お笑いコンビ「平成ノブシコブシ」 徳井健太さん 42歳
今振り返ってみれば、10代の自分は、日常的に家族の世話をする「ヤングケアラー」でした。
中学生だった頃、母親が精神を病み、部屋にこもりがちになりました。当時父親は単身赴任中だったため、母に代わって家事をこなしました。
食事作り、洗濯…それが当たり前だと思っていた
今利幸撮影
学校帰りにスーパーに寄って食材を大量に買い込み、チンジャオロースやマーボー豆腐など毎日の食事を作りました。
6歳下の妹はその頃小学校に入学したばかり。妹の体操着を洗ったり、遠足用の弁当を用意したりするのも僕の役目でした。
だから、一家だんらんで食卓を囲んだり、家族旅行をしたりすることもありませんでした。
でも、「大変だな」「つらいな」と感じたことは一度もありません。家族が大変だったら手伝う。それが当たり前だと思っていたからです。
18歳で故郷離れ上京、吉本興業の養成所へ
学校に友達はおらず、唯一の心のよりどころはテレビのお笑い番組でした。特に「ダウンタウンのごっつええ感じ」に夢中になりましたね。
18歳の時に北海道を離れ、東京にある吉本興業の養成所に入った
自分でも気付かぬうちに面白いことを口にしていたのかもしれません。高校卒業後は調理の専門学校に進もうかと考えていると、同級生に「徳井君、お笑いやったらいいんじゃない?」と言葉をかけられたのです。
「とにかく家を出たい」との強い思いもあり、北海道を離れ、18歳で東京にある吉本興業の養成所に入りました。
「お前は礼儀がなっていない」
人前に出るようになると、変わった生い立ちや非常識な言動が面白く受け止められました。ただ、年齢が上がるにつれてあまりウケず、逆に「お前、大丈夫か」と心配されるようになりました。
35歳くらいだったでしょうか。ある日、吉本の先輩の小籔千豊さんから「お前は礼儀がなっていない」と説教を食らったのです。小籔さんはすごく怒っていましたが、初めて「愛情を受けた」ような感じがしました。
僕は親にきちんと育てられず、自分本位に振る舞っていたのだと思います。にもかかわらず、周りが注意しなかったのは、僕が不幸な家庭で育ったことを気の毒がっていたからだと気が付きました。
おせっかいと思われてもいい、手をさしのべて
大人になってから周りの人たちに恵まれ、30歳からの人生の方が楽しいことが多い。今この場所にいられるのは、あのとき「環境を変えたい」と思ったからです。だから、今つらい環境にいる子がいたら、「逃げてもいいよ」と伝えてあげたいです。

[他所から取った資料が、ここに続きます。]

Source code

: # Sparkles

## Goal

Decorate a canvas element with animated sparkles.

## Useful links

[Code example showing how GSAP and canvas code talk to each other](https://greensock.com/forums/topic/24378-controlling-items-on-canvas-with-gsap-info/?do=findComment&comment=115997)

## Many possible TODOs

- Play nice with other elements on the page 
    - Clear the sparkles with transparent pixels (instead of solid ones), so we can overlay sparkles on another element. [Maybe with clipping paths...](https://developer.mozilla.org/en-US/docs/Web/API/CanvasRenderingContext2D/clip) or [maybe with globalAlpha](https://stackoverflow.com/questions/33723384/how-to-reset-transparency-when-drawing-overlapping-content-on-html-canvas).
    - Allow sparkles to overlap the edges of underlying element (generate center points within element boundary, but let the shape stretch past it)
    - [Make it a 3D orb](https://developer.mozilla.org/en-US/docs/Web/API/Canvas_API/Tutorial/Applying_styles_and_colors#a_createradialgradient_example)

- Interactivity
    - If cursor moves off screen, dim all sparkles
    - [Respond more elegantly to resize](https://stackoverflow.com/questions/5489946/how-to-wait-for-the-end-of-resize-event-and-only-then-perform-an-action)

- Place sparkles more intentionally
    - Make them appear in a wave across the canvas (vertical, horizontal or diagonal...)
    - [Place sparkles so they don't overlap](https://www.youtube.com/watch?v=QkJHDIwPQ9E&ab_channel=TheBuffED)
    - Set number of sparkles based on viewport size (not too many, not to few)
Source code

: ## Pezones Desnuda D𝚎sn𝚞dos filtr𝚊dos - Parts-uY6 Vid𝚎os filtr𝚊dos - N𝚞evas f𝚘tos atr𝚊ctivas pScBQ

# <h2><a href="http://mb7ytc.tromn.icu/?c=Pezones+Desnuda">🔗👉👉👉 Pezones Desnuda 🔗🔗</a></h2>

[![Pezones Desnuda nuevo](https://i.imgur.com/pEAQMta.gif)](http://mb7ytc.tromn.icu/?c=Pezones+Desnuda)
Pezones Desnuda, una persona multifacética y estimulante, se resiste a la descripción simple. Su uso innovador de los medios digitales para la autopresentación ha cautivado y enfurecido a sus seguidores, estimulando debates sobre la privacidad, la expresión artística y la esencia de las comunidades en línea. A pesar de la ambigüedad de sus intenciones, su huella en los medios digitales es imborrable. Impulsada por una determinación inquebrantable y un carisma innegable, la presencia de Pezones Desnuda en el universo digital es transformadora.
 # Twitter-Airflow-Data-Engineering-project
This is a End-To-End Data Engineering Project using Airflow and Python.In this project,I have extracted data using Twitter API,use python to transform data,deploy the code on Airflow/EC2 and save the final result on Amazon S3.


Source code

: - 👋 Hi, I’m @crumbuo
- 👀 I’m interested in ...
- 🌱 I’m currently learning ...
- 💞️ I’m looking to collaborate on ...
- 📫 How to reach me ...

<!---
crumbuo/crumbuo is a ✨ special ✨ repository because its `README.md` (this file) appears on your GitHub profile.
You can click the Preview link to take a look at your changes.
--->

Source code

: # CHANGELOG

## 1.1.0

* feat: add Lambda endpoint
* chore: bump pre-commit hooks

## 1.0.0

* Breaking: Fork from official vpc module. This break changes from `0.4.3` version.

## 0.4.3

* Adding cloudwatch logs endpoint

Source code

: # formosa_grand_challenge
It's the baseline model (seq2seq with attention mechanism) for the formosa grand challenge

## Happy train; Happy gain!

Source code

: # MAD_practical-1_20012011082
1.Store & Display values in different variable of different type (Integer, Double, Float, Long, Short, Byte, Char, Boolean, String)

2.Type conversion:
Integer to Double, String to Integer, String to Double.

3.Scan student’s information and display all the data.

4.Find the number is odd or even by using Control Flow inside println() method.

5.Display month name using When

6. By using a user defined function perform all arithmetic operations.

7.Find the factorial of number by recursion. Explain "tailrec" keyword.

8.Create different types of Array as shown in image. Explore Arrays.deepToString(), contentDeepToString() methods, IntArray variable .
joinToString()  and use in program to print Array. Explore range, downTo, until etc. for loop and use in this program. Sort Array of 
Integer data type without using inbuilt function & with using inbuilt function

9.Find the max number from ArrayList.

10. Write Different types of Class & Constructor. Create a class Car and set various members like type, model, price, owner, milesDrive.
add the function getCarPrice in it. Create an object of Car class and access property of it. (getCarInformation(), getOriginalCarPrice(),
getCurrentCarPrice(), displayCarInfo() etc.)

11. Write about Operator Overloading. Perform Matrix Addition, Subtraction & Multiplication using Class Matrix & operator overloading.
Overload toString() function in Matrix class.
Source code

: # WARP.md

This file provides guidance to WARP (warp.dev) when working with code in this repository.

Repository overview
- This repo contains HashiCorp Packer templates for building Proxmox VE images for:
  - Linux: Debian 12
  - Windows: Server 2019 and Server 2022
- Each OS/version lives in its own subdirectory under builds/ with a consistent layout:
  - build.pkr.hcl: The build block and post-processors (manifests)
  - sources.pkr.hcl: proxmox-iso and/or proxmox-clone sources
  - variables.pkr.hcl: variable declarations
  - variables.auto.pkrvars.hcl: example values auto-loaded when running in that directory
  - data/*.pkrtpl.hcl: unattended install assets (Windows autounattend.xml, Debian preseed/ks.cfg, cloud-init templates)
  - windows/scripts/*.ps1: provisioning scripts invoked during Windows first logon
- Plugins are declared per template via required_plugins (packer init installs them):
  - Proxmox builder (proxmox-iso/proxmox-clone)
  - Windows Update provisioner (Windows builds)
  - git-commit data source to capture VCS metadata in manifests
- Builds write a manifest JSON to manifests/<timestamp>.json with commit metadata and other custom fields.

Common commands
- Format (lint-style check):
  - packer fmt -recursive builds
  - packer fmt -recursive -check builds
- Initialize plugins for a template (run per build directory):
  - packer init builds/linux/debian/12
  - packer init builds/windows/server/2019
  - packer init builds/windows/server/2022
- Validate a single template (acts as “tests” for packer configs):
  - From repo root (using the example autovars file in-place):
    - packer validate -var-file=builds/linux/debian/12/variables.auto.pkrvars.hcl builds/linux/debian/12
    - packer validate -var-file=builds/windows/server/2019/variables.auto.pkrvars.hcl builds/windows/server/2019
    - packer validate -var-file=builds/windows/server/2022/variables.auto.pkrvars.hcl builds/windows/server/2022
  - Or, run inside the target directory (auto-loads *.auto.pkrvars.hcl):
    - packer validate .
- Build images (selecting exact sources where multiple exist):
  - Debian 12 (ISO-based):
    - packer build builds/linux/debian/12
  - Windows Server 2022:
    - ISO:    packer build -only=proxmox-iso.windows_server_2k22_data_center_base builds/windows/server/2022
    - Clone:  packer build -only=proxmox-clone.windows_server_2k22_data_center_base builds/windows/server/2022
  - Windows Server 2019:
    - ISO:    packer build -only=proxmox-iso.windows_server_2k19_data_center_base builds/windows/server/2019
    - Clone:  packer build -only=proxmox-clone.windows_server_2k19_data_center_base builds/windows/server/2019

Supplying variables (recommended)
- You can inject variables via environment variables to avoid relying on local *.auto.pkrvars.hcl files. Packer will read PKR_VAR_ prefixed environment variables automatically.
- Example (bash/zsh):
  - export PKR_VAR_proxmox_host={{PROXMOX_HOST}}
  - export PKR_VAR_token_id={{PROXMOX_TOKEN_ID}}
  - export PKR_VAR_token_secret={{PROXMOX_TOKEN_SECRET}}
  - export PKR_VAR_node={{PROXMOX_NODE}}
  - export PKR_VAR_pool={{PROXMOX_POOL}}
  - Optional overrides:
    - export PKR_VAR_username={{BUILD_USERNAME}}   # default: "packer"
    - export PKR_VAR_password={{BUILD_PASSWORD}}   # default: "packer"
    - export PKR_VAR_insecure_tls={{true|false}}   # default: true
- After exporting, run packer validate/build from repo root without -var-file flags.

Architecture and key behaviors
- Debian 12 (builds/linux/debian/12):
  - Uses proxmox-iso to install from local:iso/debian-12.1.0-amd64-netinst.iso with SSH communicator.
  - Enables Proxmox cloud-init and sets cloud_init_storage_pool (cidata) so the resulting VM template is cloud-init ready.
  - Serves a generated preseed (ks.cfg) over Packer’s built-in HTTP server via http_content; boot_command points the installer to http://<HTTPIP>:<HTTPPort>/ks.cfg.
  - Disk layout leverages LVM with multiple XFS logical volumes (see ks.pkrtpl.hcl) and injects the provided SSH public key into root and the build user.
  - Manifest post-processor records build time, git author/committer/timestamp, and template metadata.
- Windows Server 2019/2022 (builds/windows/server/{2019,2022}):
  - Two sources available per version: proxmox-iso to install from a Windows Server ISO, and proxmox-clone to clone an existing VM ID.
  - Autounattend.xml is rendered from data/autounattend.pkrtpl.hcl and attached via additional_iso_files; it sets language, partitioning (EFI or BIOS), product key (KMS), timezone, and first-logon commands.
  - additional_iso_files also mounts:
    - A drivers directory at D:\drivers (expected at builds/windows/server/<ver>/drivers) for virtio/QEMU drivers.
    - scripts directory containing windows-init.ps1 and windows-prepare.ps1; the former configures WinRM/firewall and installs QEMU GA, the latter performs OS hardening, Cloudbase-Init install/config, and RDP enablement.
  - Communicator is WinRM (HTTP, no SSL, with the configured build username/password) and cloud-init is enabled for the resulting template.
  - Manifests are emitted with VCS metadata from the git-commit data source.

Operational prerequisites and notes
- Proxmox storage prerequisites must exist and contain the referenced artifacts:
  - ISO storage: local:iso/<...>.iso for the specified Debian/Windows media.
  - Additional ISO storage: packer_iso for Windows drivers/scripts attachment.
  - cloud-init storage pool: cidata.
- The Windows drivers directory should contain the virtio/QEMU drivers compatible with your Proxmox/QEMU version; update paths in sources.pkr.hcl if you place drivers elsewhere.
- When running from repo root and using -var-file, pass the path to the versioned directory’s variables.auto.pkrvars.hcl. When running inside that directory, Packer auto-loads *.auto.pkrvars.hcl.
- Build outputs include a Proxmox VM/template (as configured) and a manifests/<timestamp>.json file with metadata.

昔は「ヤングケアラー」という言葉もなく、当時の僕は誰かに相談しようとも思いませんでした。でも、もしあの時、誰かが声をかけてくれ、話を聞いてくれていれば違ったかもしれない。
自分がそうだったように、過酷な環境でも「苦しくない」「それが普通」と思いながら、耐えている子どももいると思います。その子を助けられるのなら、おせっかいと思われてもいい。周りにいる人は声をかけ、手をさしのべてあげてください。
徳井健太
(とくい・けんた) 北海道出身。2000年に吉村崇さんと「平成ノブシコブシ」を結成。吉本興業所属。ユーチューブチャンネル「徳井の考察」を開設するほか、「敗北からの芸人論トークライブ」を定期開催中。著書に「敗北からの芸人論」(22年、新潮社)がある。